§ **TASK GOAL**: Where in the records does the word "mapa" occur? Copy each line in which it does.

══════

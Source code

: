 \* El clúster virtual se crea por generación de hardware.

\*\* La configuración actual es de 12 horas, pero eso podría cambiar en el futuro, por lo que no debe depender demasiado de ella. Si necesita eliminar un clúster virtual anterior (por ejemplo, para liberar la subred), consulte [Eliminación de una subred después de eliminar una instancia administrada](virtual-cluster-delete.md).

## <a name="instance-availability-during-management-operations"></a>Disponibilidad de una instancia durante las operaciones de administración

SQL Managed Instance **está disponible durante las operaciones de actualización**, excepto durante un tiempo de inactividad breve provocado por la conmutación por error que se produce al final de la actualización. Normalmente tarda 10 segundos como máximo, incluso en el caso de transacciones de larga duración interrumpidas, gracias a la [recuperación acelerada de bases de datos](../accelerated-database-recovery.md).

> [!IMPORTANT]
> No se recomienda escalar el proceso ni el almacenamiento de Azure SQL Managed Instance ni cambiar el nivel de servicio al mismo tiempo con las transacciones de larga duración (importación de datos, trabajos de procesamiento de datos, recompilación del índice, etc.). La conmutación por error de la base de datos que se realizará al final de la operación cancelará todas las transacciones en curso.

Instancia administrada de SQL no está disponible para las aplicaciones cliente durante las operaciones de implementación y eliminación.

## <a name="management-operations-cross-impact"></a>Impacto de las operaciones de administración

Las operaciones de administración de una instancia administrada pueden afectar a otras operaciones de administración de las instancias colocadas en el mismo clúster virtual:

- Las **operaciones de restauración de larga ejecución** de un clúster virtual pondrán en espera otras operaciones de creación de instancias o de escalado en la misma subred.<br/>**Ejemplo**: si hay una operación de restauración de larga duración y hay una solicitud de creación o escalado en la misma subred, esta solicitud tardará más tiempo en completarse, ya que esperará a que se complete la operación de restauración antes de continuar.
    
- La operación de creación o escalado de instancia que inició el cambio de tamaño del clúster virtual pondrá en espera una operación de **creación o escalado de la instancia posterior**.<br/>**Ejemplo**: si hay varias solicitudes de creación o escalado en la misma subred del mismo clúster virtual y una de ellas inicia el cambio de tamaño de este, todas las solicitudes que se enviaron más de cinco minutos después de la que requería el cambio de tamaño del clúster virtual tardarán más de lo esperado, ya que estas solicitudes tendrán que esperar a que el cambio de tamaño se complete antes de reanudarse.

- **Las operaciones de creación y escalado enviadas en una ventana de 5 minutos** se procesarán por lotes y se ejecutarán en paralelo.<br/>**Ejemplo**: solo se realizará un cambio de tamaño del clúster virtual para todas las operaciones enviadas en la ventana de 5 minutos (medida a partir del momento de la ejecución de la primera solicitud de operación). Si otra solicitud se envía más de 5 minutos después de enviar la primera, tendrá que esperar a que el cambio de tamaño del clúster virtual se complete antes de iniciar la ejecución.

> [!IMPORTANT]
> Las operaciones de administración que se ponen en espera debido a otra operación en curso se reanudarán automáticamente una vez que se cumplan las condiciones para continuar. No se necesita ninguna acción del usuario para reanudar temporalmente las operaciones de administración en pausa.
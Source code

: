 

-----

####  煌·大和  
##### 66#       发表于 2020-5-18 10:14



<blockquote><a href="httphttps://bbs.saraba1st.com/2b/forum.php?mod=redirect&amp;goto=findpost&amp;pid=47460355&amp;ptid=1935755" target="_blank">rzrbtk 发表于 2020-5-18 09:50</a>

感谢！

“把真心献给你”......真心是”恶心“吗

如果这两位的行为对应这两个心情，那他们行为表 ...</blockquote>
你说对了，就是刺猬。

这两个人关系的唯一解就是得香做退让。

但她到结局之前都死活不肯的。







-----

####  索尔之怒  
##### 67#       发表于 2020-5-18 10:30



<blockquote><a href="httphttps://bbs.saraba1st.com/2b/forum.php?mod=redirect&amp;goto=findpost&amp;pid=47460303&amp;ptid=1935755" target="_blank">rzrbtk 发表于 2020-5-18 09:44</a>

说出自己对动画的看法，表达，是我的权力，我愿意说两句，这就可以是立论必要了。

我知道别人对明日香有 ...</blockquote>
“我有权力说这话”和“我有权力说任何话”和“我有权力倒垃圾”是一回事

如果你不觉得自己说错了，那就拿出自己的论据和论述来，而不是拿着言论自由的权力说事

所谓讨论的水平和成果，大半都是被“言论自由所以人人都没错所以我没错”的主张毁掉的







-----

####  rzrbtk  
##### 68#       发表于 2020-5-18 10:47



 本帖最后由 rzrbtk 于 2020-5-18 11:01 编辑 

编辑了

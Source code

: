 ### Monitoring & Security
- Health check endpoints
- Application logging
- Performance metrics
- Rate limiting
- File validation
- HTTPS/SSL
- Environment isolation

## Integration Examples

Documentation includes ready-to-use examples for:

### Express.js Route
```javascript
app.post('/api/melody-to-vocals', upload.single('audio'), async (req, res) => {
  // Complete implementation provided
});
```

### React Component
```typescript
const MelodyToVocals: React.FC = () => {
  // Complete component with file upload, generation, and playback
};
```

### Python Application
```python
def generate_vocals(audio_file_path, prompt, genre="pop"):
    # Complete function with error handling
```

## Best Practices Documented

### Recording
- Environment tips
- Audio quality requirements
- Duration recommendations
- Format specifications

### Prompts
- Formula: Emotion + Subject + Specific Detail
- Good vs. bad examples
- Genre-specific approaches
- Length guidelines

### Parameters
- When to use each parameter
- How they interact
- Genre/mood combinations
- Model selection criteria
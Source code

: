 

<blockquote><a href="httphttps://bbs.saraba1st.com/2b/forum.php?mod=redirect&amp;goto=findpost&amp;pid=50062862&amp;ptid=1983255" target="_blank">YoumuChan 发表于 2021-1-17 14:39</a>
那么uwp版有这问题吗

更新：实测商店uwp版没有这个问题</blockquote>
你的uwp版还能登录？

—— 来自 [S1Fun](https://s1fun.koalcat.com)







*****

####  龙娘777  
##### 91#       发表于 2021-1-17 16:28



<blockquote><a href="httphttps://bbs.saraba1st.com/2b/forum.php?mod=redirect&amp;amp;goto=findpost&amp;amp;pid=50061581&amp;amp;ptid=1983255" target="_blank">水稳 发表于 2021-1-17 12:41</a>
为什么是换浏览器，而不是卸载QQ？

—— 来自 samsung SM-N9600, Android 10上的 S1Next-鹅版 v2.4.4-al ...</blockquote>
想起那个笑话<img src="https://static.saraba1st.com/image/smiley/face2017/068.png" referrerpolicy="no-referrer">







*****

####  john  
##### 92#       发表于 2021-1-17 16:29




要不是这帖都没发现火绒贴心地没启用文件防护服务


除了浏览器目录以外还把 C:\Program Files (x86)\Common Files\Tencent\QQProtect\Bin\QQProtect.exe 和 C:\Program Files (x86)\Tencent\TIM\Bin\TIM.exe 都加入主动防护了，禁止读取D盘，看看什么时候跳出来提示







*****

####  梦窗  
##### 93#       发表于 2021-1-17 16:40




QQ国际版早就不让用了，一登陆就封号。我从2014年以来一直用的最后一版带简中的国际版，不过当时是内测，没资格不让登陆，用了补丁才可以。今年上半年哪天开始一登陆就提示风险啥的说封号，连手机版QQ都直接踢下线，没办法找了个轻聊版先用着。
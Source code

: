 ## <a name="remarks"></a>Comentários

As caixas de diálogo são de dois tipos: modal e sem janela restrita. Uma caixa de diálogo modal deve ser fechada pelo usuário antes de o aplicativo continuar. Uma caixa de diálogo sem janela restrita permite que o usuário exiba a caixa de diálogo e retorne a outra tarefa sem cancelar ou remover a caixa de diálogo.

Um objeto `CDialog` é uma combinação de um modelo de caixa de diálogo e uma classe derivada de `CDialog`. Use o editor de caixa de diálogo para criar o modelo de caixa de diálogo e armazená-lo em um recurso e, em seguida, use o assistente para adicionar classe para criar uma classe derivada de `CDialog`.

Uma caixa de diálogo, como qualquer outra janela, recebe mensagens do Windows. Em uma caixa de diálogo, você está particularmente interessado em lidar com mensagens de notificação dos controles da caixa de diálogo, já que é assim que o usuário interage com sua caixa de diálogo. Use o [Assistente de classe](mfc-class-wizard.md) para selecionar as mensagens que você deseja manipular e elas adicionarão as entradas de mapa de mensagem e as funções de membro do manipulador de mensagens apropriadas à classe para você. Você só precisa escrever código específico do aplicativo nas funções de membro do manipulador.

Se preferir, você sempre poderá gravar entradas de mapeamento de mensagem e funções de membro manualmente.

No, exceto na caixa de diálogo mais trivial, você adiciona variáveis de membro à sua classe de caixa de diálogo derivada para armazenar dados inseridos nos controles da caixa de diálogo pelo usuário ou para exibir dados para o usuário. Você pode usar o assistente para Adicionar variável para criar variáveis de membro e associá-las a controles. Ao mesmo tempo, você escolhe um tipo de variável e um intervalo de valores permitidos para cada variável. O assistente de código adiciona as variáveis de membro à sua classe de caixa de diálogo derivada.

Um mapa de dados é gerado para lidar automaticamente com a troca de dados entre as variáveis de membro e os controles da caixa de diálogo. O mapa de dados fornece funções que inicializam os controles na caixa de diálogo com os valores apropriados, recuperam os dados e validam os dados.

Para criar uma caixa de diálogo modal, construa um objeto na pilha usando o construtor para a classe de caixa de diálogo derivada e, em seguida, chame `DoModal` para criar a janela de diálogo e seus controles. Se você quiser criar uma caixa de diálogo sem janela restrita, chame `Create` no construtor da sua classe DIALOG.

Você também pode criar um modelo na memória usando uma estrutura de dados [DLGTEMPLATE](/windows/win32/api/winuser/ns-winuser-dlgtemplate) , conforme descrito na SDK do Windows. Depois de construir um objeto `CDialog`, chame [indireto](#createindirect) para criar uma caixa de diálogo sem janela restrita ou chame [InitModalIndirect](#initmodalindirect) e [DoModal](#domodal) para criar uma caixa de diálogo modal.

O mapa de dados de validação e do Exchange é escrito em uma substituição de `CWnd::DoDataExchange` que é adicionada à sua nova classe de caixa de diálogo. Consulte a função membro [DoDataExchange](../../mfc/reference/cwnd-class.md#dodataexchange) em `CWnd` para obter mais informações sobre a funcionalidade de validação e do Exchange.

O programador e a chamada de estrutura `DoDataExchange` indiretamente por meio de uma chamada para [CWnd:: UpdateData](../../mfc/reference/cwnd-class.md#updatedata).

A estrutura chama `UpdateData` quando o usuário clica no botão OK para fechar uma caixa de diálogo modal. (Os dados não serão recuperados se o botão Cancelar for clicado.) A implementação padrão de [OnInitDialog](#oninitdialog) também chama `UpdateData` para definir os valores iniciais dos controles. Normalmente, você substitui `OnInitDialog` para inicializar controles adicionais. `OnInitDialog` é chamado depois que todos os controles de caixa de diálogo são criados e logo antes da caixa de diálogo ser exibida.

══════

§ **WRITTEN RESPONSE**:
Uma caixa de diálogo, como qualquer outra janela, recebe mensagens do Windows. Em uma caixa de diálogo, você está particularmente interessado em lidar com mensagens de notificação dos controles da caixa de diálogo, já que é assim que o usuário interage com sua caixa de diálogo. Use o [Assistente de classe](mfc-class-wizard.md) para selecionar as mensagens que você deseja manipular e elas adicionarão as entradas de mapa de mensagem e as funções de membro do manipulador de mensagens apropriadas à classe para você. Você só precisa escrever código específico do aplicativo nas funções de membro do manipulador.
Um mapa de dados é gerado para lidar automaticamente com a troca de dados entre as variáveis de membro e os controles da caixa de diálogo. O mapa de dados fornece funções que inicializam os controles na caixa de diálogo com os valores apropriados, recuperam os dados e validam os dados.
O mapa de dados de validação e do Exchange é escrito em uma substituição de `CWnd::DoDataExchange` que é adicionada à sua nova classe de caixa de diálogo. Consulte a função membro [DoDataExchange](../../mfc/reference/cwnd-class.md#dodataexchange) em `CWnd` para obter mais informações sobre a funcionalidade de validação e do Exchange.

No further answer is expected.